One of the country's largest store chains wants to be a bit smaller.
Staples (spls) said on Thursday it was closing another 70 stores in North America amid sharp sales declines in its top market and a continued pivot to business services and away from brick-and-mortar for the leading office supplies retailer.
Comparable sales, which excludes the impact of newly opened or closed stores, fell 7% in the fourth quarter in the United States and Canada, and for the whole company, adjusted profit per share was 25 cents a share in the period, a penny less than analysts estimated.
Staples' shares were down 5% to $8.50 in morning trading.

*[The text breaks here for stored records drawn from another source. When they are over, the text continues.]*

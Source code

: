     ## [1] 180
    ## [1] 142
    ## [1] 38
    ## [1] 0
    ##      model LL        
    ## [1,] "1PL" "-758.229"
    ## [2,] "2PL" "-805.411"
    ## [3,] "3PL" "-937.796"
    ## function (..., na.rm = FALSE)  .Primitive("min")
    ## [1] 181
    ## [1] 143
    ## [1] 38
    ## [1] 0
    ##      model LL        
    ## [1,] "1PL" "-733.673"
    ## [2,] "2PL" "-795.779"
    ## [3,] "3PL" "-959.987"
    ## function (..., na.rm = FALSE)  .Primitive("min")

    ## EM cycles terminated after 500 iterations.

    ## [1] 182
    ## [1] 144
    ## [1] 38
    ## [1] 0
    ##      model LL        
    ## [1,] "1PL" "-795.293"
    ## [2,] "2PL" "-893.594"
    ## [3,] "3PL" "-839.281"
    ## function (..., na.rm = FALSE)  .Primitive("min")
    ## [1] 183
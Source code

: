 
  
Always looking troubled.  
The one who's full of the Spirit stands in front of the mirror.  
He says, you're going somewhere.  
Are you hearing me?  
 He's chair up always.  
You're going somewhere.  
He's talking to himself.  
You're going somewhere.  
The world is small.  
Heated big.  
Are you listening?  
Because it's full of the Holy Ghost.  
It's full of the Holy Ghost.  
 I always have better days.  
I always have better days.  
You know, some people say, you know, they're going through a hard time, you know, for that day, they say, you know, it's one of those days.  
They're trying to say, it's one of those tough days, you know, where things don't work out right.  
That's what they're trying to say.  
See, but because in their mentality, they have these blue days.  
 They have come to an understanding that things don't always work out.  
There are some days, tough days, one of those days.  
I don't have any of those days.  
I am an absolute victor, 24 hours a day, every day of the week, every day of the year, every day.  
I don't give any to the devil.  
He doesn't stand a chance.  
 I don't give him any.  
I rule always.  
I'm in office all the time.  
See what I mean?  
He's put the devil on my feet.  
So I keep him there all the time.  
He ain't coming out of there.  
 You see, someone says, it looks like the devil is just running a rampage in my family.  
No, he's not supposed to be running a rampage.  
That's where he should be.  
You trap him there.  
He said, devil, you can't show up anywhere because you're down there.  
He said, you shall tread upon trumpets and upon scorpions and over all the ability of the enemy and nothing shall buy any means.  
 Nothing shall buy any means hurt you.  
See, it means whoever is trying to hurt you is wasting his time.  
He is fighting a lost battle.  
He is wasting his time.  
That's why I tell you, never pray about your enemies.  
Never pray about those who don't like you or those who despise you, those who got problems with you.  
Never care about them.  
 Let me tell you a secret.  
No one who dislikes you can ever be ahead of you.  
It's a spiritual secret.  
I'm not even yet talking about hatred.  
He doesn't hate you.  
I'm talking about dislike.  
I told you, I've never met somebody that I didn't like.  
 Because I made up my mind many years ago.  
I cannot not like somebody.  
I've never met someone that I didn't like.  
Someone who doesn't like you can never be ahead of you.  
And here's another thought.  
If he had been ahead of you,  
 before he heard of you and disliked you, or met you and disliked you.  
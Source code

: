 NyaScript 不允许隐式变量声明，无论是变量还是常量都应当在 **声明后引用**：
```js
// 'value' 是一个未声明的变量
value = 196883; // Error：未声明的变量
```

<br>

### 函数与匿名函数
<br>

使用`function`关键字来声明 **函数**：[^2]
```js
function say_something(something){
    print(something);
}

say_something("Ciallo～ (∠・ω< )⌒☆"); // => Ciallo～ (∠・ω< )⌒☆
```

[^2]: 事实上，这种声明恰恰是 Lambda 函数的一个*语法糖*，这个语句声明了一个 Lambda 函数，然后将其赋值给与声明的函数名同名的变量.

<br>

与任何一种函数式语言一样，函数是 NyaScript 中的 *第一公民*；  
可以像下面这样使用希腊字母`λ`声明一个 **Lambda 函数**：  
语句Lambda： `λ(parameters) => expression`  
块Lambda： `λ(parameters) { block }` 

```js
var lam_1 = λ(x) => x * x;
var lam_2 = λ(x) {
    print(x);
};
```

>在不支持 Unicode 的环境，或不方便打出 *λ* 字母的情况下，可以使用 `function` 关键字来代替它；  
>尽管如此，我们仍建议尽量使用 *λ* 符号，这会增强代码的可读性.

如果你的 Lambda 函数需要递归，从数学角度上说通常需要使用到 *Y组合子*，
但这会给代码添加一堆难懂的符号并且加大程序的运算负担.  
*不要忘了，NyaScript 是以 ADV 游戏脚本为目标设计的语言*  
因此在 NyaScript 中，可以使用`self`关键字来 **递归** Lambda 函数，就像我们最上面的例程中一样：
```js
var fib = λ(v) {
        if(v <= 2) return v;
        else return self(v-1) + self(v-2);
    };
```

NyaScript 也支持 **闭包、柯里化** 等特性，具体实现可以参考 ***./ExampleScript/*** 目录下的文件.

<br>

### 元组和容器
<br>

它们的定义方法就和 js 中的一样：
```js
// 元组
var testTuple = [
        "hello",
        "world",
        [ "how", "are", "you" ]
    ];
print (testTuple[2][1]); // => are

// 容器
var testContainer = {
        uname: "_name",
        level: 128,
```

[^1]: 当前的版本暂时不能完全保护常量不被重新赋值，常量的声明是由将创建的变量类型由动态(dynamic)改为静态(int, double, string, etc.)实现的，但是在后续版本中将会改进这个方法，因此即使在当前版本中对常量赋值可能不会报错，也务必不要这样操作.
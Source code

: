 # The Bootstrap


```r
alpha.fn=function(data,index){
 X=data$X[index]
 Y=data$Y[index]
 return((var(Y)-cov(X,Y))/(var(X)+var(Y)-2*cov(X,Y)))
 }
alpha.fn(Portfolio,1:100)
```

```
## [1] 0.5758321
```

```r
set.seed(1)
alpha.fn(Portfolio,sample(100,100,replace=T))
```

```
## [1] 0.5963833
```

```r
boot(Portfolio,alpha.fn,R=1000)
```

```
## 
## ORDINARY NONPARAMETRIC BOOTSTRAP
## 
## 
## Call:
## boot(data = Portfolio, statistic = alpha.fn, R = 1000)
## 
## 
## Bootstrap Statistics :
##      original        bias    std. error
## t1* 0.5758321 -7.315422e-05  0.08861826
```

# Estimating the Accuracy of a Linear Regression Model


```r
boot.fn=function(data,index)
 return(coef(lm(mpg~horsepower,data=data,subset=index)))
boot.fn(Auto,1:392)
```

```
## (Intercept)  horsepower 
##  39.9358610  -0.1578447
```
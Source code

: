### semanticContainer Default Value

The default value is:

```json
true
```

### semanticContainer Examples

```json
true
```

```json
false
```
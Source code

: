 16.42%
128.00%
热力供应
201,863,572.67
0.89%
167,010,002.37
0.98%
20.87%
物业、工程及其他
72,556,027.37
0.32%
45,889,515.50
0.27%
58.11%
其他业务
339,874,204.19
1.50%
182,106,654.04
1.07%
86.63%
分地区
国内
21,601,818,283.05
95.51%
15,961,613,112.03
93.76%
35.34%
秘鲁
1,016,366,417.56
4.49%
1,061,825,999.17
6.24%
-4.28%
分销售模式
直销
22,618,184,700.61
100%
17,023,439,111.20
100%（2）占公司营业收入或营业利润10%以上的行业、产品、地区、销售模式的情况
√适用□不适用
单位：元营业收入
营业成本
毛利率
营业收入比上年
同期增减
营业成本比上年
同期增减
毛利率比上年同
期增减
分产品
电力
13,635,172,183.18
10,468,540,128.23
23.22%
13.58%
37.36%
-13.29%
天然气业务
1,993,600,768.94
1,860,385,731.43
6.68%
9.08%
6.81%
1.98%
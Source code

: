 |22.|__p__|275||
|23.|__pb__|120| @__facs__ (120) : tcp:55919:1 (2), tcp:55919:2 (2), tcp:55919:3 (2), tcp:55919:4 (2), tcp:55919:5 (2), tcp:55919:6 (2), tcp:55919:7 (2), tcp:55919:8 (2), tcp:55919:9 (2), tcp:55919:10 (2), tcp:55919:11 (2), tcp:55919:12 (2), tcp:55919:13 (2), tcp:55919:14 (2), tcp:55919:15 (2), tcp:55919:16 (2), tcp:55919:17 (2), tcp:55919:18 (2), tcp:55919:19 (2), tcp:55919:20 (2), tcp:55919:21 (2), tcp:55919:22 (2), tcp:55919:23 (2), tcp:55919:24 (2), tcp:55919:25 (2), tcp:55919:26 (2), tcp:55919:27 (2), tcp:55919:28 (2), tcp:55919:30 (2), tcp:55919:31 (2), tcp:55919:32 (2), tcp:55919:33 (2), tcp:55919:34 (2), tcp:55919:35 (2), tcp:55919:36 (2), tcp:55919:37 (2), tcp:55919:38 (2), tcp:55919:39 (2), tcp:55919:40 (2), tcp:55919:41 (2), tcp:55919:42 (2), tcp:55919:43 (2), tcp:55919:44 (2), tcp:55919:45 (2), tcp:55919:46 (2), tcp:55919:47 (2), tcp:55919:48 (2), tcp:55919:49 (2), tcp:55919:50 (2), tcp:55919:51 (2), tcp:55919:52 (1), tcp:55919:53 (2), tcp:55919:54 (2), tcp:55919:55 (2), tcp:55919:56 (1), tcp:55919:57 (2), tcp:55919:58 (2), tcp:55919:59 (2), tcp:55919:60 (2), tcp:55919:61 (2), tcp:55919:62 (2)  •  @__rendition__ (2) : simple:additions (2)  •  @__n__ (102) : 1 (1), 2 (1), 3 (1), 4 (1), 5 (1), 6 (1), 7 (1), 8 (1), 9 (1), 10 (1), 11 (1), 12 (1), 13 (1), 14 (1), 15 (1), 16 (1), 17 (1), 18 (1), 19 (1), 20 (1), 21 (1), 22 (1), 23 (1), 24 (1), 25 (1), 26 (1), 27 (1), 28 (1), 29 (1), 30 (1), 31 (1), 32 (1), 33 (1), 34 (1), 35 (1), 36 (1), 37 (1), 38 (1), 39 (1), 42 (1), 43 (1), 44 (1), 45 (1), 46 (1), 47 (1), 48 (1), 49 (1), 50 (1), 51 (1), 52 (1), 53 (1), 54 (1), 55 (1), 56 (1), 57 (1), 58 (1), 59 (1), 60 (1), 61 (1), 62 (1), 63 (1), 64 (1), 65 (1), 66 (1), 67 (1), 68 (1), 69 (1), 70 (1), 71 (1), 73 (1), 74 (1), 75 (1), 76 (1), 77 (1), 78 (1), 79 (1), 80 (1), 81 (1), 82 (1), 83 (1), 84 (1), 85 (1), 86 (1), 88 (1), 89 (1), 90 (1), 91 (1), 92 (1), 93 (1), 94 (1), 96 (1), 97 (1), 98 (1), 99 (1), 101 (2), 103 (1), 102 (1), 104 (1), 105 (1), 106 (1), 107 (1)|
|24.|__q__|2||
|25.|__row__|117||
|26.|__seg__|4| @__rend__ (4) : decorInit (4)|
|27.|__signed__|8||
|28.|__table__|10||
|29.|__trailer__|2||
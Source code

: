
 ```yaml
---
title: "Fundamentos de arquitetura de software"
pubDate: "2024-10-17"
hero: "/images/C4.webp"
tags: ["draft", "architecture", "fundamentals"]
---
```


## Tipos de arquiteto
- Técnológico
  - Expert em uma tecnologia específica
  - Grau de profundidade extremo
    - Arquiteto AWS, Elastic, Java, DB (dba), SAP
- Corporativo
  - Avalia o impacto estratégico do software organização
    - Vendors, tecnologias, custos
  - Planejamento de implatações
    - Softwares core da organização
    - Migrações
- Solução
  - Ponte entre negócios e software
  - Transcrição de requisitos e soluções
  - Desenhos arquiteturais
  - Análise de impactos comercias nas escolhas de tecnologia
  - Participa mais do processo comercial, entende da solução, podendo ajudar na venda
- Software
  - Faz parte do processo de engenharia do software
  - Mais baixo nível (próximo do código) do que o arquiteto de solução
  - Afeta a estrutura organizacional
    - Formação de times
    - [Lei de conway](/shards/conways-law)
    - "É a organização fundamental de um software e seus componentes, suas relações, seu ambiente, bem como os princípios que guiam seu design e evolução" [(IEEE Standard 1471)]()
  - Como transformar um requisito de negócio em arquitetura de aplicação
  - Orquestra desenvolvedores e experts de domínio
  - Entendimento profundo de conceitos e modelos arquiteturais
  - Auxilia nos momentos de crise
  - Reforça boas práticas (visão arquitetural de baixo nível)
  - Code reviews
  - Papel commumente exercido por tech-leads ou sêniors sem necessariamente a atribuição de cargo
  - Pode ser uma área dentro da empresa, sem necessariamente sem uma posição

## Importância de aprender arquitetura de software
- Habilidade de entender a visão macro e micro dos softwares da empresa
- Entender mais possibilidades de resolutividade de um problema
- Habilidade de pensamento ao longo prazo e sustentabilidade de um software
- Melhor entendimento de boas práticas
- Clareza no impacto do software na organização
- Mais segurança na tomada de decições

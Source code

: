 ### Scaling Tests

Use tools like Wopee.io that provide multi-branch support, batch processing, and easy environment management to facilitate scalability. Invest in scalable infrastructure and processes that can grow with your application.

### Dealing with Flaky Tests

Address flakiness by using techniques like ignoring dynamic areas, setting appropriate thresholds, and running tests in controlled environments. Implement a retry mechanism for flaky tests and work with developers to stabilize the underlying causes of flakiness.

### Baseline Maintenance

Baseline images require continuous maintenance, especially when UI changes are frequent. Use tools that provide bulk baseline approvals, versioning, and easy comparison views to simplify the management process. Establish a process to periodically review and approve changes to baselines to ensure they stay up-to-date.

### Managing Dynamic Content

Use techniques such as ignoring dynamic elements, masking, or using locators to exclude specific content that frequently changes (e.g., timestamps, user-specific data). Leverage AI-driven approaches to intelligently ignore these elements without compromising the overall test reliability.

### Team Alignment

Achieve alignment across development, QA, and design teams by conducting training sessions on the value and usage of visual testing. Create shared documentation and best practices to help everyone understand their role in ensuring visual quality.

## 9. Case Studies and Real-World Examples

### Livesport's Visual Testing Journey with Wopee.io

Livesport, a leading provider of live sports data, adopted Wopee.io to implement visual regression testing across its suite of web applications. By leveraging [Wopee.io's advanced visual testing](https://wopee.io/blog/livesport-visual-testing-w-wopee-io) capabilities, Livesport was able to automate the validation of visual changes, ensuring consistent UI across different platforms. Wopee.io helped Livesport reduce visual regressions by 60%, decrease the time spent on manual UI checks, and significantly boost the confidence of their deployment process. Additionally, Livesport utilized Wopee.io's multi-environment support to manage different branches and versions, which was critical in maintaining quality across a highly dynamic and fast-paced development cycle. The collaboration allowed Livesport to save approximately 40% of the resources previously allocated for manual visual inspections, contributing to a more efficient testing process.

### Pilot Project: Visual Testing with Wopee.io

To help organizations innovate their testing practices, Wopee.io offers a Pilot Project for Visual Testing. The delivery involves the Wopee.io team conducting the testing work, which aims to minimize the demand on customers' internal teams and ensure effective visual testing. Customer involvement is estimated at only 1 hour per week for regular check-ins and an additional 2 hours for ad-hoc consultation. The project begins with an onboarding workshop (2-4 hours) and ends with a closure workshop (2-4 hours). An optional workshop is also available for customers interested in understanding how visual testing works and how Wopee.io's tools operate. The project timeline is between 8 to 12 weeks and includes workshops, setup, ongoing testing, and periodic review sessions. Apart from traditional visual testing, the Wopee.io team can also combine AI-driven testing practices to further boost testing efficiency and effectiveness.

The latest store closings come on the heels of 48 shutterings last year, and a combined 242 in the two prior years. As of the start of the current fiscal year, Staples had 1,255 U.S. stores and 304 Canadian locations. The retailer also operates some stores in other markets.
In the nearly one year that has passed since U.S. regulators thwarted its plan to buy smaller rival Office Depot (odp) on antitrust concerns, Staples has been trying to win more business contracts and further beef up its e-commerce, already a leader in drive-by pick up and delivery, and rely less on traditional retail to everyday consumers, a long dwindling business. Staples made its initial offer to buy Office Depot in early 2015 in a cash-and-stock deal valued at $5.5 billion at the time.
As part of a new growth planned unveiled last May, Staples has focused more on smaller companies that employ 10 to 200 employees to diversify away from the Fortune 1000 companies that are its bread and butter. Staples has been adding 1,000 people to its sales force and push its private label products harder. And the company has been looking to buy business-to-business service providers beyond office supplies.